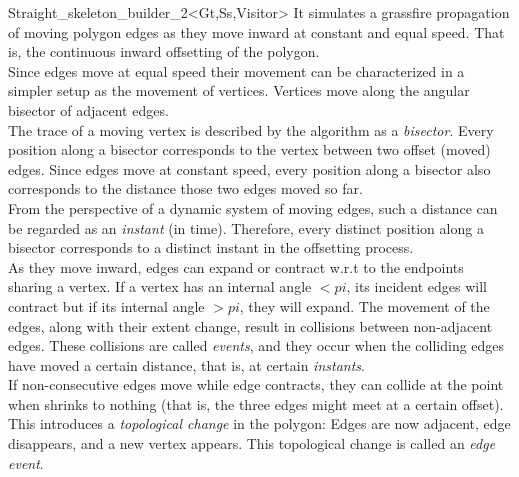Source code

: \begin{ccRefClass}{Straight_skeleton_builder_2<Gt,Ss,Visitor>}
It simulates  a grassfire propagation of moving polygon edges as they move inward at constant
and equal speed. That is, the continuous inward offsetting of the polygon.\\
Since edges move at equal speed their movement can be characterized in a simpler setup as the movement of vertices. Vertices move along the angular bisector of adjacent edges.\\
The trace of a moving vertex is described by the algorithm as a {\em bisector}. 
Every position along a bisector corresponds to the vertex between two offset (moved) edges. Since edges move at constant speed, every position along a bisector also corresponds to the distance those two edges moved so far.\\
From the perspective of a dynamic system of moving edges, such a distance can be regarded as an 
{\em instant} (in time). Therefore, every distinct position along a bisector corresponds to a distinct instant in the offsetting process.\\
As they move inward, edges can expand or contract w.r.t to the endpoints sharing a vertex. If a vertex has an internal angle $<pi$, its incident edges will contract but if its internal angle $>pi$, they will expand. The movement of the edges, along with their extent change, result in collisions between non-adjacent edges. These collisions are called {\em events}, and they occur when the colliding edges have moved a certain distance, that is, at certain \textit{instants}.\\
If non-consecutive edges  move while edge  contracts, they can collide at the point when  shrinks to nothing (that is, the three edges might meet at a certain offset). This introduces a \textit{topological change} in the polygon: Edges  are now adjacent, edge  disappears, and a new vertex appears. This topological change is called an {\em edge event}.\\

\end{ccRefClass}
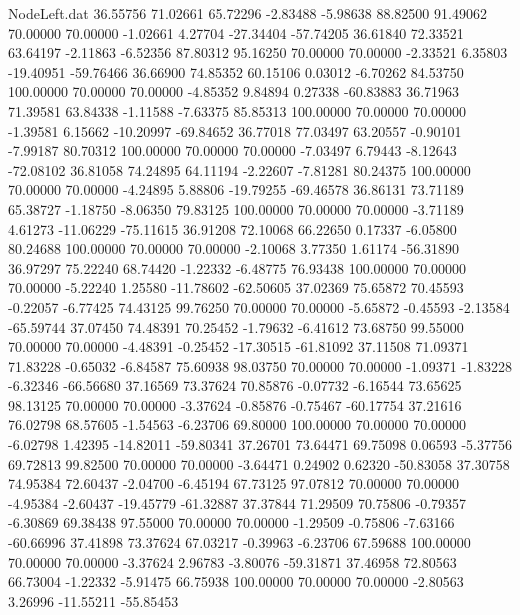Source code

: \begin{filecontents}{NodeLeft.dat}
  36.55756   71.02661   65.72296    -2.83488   -5.98638   88.82500   91.49062   70.00000   70.00000   -1.02661    4.27704  -27.34404  -57.74205
  36.61840   72.33521   63.64197    -2.11863   -6.52356   87.80312   95.16250   70.00000   70.00000   -2.33521    6.35803  -19.40951  -59.76466
  36.66900   74.85352   60.15106     0.03012   -6.70262   84.53750  100.00000   70.00000   70.00000   -4.85352    9.84894    0.27338  -60.83883
  36.71963   71.39581   63.84338    -1.11588   -7.63375   85.85313  100.00000   70.00000   70.00000   -1.39581    6.15662  -10.20997  -69.84652
  36.77018   77.03497   63.20557    -0.90101   -7.99187   80.70312  100.00000   70.00000   70.00000   -7.03497    6.79443   -8.12643  -72.08102
  36.81058   74.24895   64.11194    -2.22607   -7.81281   80.24375  100.00000   70.00000   70.00000   -4.24895    5.88806  -19.79255  -69.46578
  36.86131   73.71189   65.38727    -1.18750   -8.06350   79.83125  100.00000   70.00000   70.00000   -3.71189    4.61273  -11.06229  -75.11615
  36.91208   72.10068   66.22650     0.17337   -6.05800   80.24688  100.00000   70.00000   70.00000   -2.10068    3.77350    1.61174  -56.31890
  36.97297   75.22240   68.74420    -1.22332   -6.48775   76.93438  100.00000   70.00000   70.00000   -5.22240    1.25580  -11.78602  -62.50605
  37.02369   75.65872   70.45593    -0.22057   -6.77425   74.43125   99.76250   70.00000   70.00000   -5.65872   -0.45593   -2.13584  -65.59744
  37.07450   74.48391   70.25452    -1.79632   -6.41612   73.68750   99.55000   70.00000   70.00000   -4.48391   -0.25452  -17.30515  -61.81092
  37.11508   71.09371   71.83228    -0.65032   -6.84587   75.60938   98.03750   70.00000   70.00000   -1.09371   -1.83228   -6.32346  -66.56680
  37.16569   73.37624   70.85876    -0.07732   -6.16544   73.65625   98.13125   70.00000   70.00000   -3.37624   -0.85876   -0.75467  -60.17754
  37.21616   76.02798   68.57605    -1.54563   -6.23706   69.80000  100.00000   70.00000   70.00000   -6.02798    1.42395  -14.82011  -59.80341
  37.26701   73.64471   69.75098     0.06593   -5.37756   69.72813   99.82500   70.00000   70.00000   -3.64471    0.24902    0.62320  -50.83058
  37.30758   74.95384   72.60437    -2.04700   -6.45194   67.73125   97.07812   70.00000   70.00000   -4.95384   -2.60437  -19.45779  -61.32887
  37.37844   71.29509   70.75806    -0.79357   -6.30869   69.38438   97.55000   70.00000   70.00000   -1.29509   -0.75806   -7.63166  -60.66996
  37.41898   73.37624   67.03217    -0.39963   -6.23706   67.59688  100.00000   70.00000   70.00000   -3.37624    2.96783   -3.80076  -59.31871
  37.46958   72.80563   66.73004    -1.22332   -5.91475   66.75938  100.00000   70.00000   70.00000   -2.80563    3.26996  -11.55211  -55.85453

\end{filecontents}
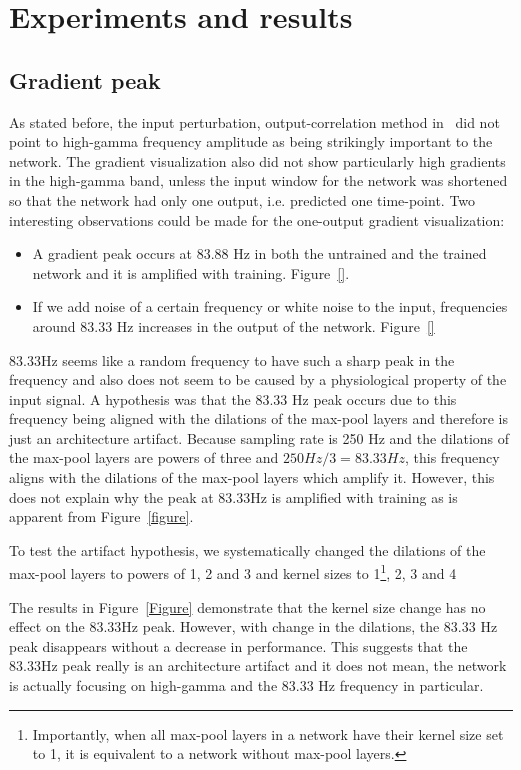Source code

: \chapter{Experiments and results}
\label{ch:exp}

\section{Gradient peak}\label{sec:gradient-peak}
As stated before, the input perturbation, output-correlation method in~\cite{Hammer-2021} did not point to high-gamma frequency amplitude as being strikingly important to the network. The gradient visualization also did not show particularly high gradients in the high-gamma band, unless the input window for the network was shortened so that the network had only one output, i.e. predicted one time-point. Two interesting observations could be made for the one-output gradient visualization:
\begin{itemize}
\item[1.] A gradient peak occurs at 83.88 Hz in both the untrained and the trained network and it is amplified with training. Figure~\ref{}.
\item[2.] If we add noise of a certain frequency or white noise to the input, frequencies around 83.33 Hz increases in the output of the network. Figure~\ref{}
\end{itemize}

83.33Hz seems like a random frequency to have such a sharp peak in the frequency and also does not seem to be caused by a physiological property of the input signal.
A hypothesis was that the 83.33 Hz peak occurs due to this frequency being aligned with the dilations of the max-pool layers and therefore is just an architecture artifact.
Because sampling rate is 250 Hz and the dilations of the max-pool layers are powers of three and $250Hz/3 = 83.33Hz$, this frequency aligns with the dilations of the max-pool layers which amplify it.
However, this does not explain why the peak at 83.33Hz is amplified with training as is apparent from Figure~\ref{figure}.

To test the artifact hypothesis, we systematically changed the dilations of the max-pool layers to powers of 1, 2 and 3 and kernel sizes to 1\footnote{Importantly, when all max-pool layers in a network have their kernel size set to 1, it is equivalent to a network without max-pool layers.}, 2, 3 and 4

The results in Figure~\ref{Figure} demonstrate that the kernel size change has no effect on the 83.33Hz peak.
However, with change in the dilations, the 83.33 Hz peak disappears without a decrease in performance.
This suggests that the 83.33Hz peak really is an architecture artifact and it does not mean, the network is actually focusing on high-gamma and the 83.33 Hz frequency in particular.

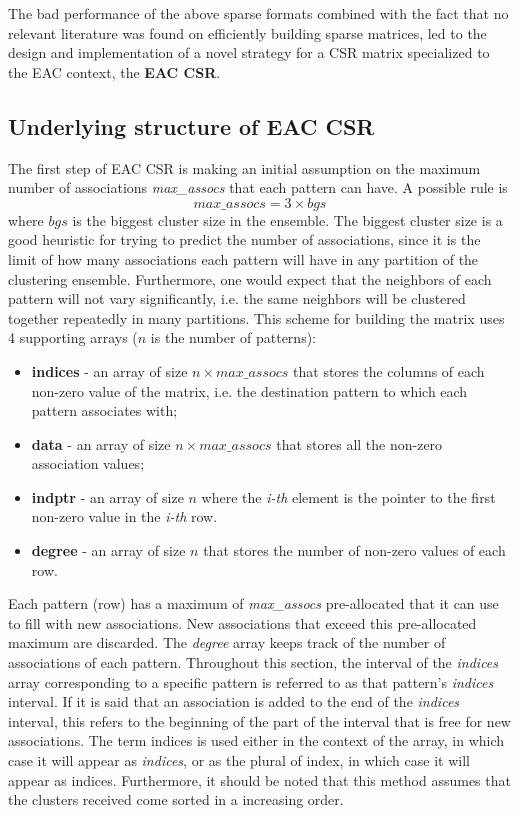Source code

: The bad performance of the above sparse formats combined with the fact that no relevant literature was found on efficiently building sparse matrices, led to the design and implementation of a novel strategy for a CSR matrix specialized to the EAC context, the \textbf{EAC CSR}.

\subsection{Underlying structure of EAC CSR}

The first step of EAC CSR is making an initial assumption on the maximum number of associations \emph{max\_assocs} that each pattern can have.
A possible rule is $$max\_assocs = 3 \times bgs$$ where $bgs$ is the biggest cluster size in the ensemble.
The biggest cluster size is a good heuristic for trying to predict the number of associations, since it is the limit of how many associations each pattern will have in any partition of the clustering ensemble.
Furthermore, one would expect that the neighbors of each pattern will not vary significantly, i.e. the same neighbors will be clustered together repeatedly in many partitions.
This scheme for building the matrix uses 4 supporting arrays ($n$ is the number of patterns):

\begin{itemize}
	\item \textbf{indices} - an array of size $n \times max\_assocs$ that stores the columns of each non-zero value of the matrix, i.e. the destination pattern to which each pattern associates with;
	\item \textbf{data} - an array of size $n \times max\_assocs$ that stores all the non-zero association values;
	\item \textbf{indptr} - an array of size $n$  where the \emph{i-th} element is the pointer to the first non-zero value in the \emph{i-th} row.
	\item \textbf{degree} - an array of size $n$  that stores the number of non-zero values of each row.
\end{itemize}

Each pattern (row) has a maximum of \emph{max\_assocs} pre-allocated that it can use to fill with new associations.
New associations that exceed this pre-allocated maximum are discarded.
The \emph{degree} array keeps track of the number of associations of each pattern.
Throughout this section, the interval of the \emph{indices} array corresponding to a specific pattern is referred to as that pattern's \emph{indices} interval.
If it is said that an association is added to the end of the \emph{indices} interval, this refers to the beginning of the part of the interval that is free for new associations.
The term indices is used either in the context of the array, in which case it will appear as \emph{indices}, or as the plural of index, in which case it will appear as indices.
Furthermore, it should be noted that this method assumes that the clusters received come sorted in a increasing order.

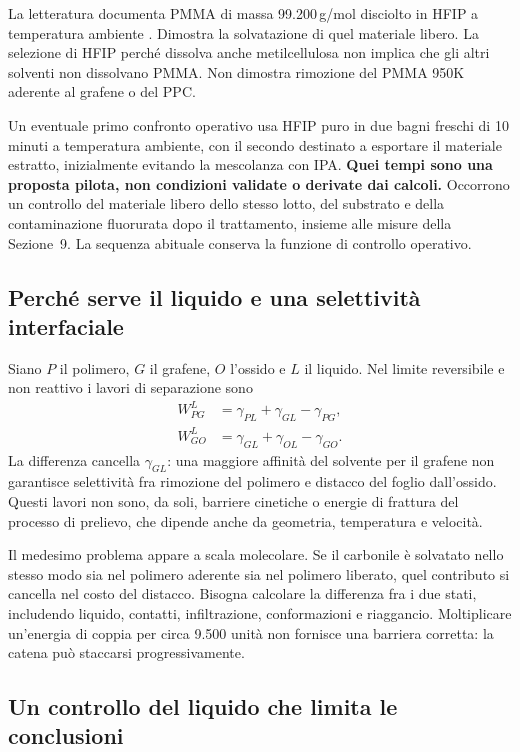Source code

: \documentclass[11pt,reqno]{amsart}
\numberwithin{equation}{section}
\begin{document}
La letteratura documenta PMMA di massa 99.200\,g/mol disciolto in HFIP
a temperatura ambiente \cite{WangHFIP2020}. Dimostra la solvatazione
di quel materiale libero. La selezione di HFIP perch\'e dissolva anche
metilcellulosa non implica che gli altri solventi non dissolvano PMMA.
Non dimostra rimozione del PMMA 950K aderente al grafene o del PPC.

Un eventuale primo confronto operativo usa HFIP puro in due bagni
freschi di 10 minuti a temperatura ambiente, con il secondo destinato
a esportare il materiale estratto, inizialmente evitando la mescolanza
con IPA. \textbf{Quei tempi sono una proposta pilota, non condizioni
validate o derivate dai calcoli.} Occorrono un controllo del materiale
libero dello stesso lotto, del substrato e della contaminazione
fluorurata dopo il trattamento, insieme alle misure della Sezione~9.
La sequenza abituale conserva la funzione di controllo operativo.

\subsection{Perch\'e serve il liquido e una selettivit\`a interfaciale}

Siano $P$ il polimero, $G$ il grafene, $O$ l'ossido e $L$ il liquido.
Nel limite reversibile e non reattivo i lavori di separazione sono
\begin{align}
 W_{PG}^{L}&=\gamma_{PL}+\gamma_{GL}-\gamma_{PG},\\
 W_{GO}^{L}&=\gamma_{GL}+\gamma_{OL}-\gamma_{GO}.
\end{align}
La differenza cancella $\gamma_{GL}$: una maggiore affinit\`a del
solvente per il grafene non garantisce selettivit\`a fra rimozione
del polimero e distacco del foglio dall'ossido. Questi lavori non
sono, da soli, barriere cinetiche o energie di frattura del processo
di prelievo, che dipende anche da geometria, temperatura e velocit\`a.

Il medesimo problema appare a scala molecolare. Se il carbonile \`e
solvatato nello stesso modo sia nel polimero aderente sia nel polimero
liberato, quel contributo si cancella nel costo del distacco.
Bisogna calcolare la differenza fra i due stati, includendo liquido,
contatti, infiltrazione, conformazioni e riaggancio. Moltiplicare
un'energia di coppia per circa 9.500 unit\`a non fornisce una barriera
corretta: la catena pu\`o staccarsi progressivamente.

\subsection{Un controllo del liquido che limita le conclusioni}
\end{document}
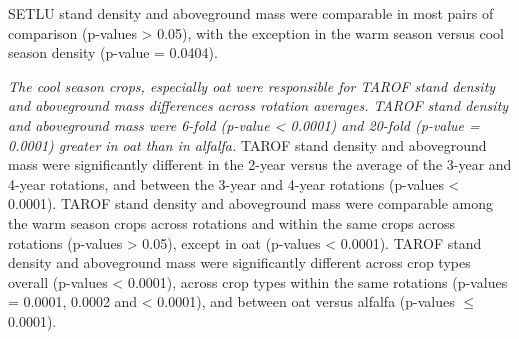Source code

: \documentclass[
]{article}
\begin{document}
SETLU stand density and aboveground mass were comparable in most pairs of comparison (p-values \textgreater{} 0.05), with the exception in the warm season versus cool season density (p-value = 0.0404).

\emph{The cool season crops, especially oat were responsible for TAROF stand density and aboveground mass differences across rotation averages. TAROF stand density and aboveground mass were 6-fold (p-value \textless{} 0.0001) and 20-fold (p-value = 0.0001) greater in oat than in alfalfa.} TAROF stand density and aboveground mass were significantly different in the 2-year versus the average of the 3-year and 4-year rotations, and between the 3-year and 4-year rotations (p-values \textless{} 0.0001). TAROF stand density and aboveground mass were comparable among the warm season crops across rotations and within the same crops across rotations (p-values \textgreater{} 0.05), except in oat (p-values \textless{} 0.0001). TAROF stand density and aboveground mass were significantly different across crop types overall (p-values \textless{} 0.0001), across crop types within the same rotations (p-values = 0.0001, 0.0002 and \textless{} 0.0001), and between oat versus alfalfa (p-values \(\leq\) 0.0001).
\end{document}
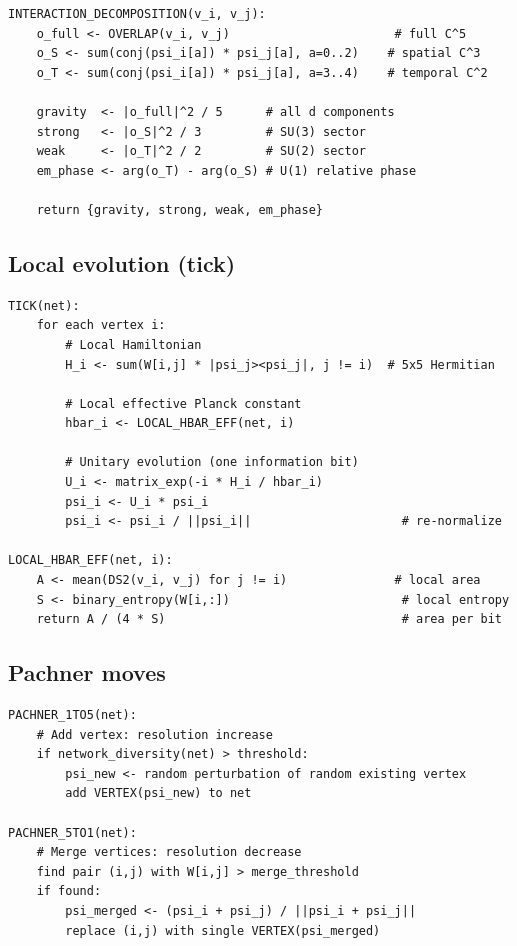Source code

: \begin{verbatim}
INTERACTION_DECOMPOSITION(v_i, v_j):
    o_full <- OVERLAP(v_i, v_j)                       # full C^5
    o_S <- sum(conj(psi_i[a]) * psi_j[a], a=0..2)    # spatial C^3
    o_T <- sum(conj(psi_i[a]) * psi_j[a], a=3..4)    # temporal C^2

    gravity  <- |o_full|^2 / 5      # all d components
    strong   <- |o_S|^2 / 3         # SU(3) sector
    weak     <- |o_T|^2 / 2         # SU(2) sector
    em_phase <- arg(o_T) - arg(o_S) # U(1) relative phase

    return {gravity, strong, weak, em_phase}
\end{verbatim}

\subsection{Local evolution (tick)}

\begin{verbatim}
TICK(net):
    for each vertex i:
        # Local Hamiltonian
        H_i <- sum(W[i,j] * |psi_j><psi_j|, j != i)  # 5x5 Hermitian

        # Local effective Planck constant
        hbar_i <- LOCAL_HBAR_EFF(net, i)

        # Unitary evolution (one information bit)
        U_i <- matrix_exp(-i * H_i / hbar_i)
        psi_i <- U_i * psi_i
        psi_i <- psi_i / ||psi_i||                     # re-normalize

LOCAL_HBAR_EFF(net, i):
    A <- mean(DS2(v_i, v_j) for j != i)               # local area
    S <- binary_entropy(W[i,:])                        # local entropy
    return A / (4 * S)                                 # area per bit
\end{verbatim}

\subsection{Pachner moves}

\begin{verbatim}
PACHNER_1TO5(net):
    # Add vertex: resolution increase
    if network_diversity(net) > threshold:
        psi_new <- random perturbation of random existing vertex
        add VERTEX(psi_new) to net

PACHNER_5TO1(net):
    # Merge vertices: resolution decrease
    find pair (i,j) with W[i,j] > merge_threshold
    if found:
        psi_merged <- (psi_i + psi_j) / ||psi_i + psi_j||
        replace (i,j) with single VERTEX(psi_merged)
\end{verbatim}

--- --- ---

→ **WORK ORDER**: Copy verbatim, from the listing above, each line from the one containing "U_i <- matrix_exp(-i * H_i / hbar_i)" down to the one containing "S <- binary_entropy(W[i,:])", inclusive.

→ **FINAL ANSWER**:
        U_i <- matrix_exp(-i * H_i / hbar_i)
        psi_i <- U_i * psi_i
        psi_i <- psi_i / ||psi_i||                     # re-normalize

LOCAL_HBAR_EFF(net, i):
    A <- mean(DS2(v_i, v_j) for j != i)               # local area
    S <- binary_entropy(W[i,:])                        # local entropy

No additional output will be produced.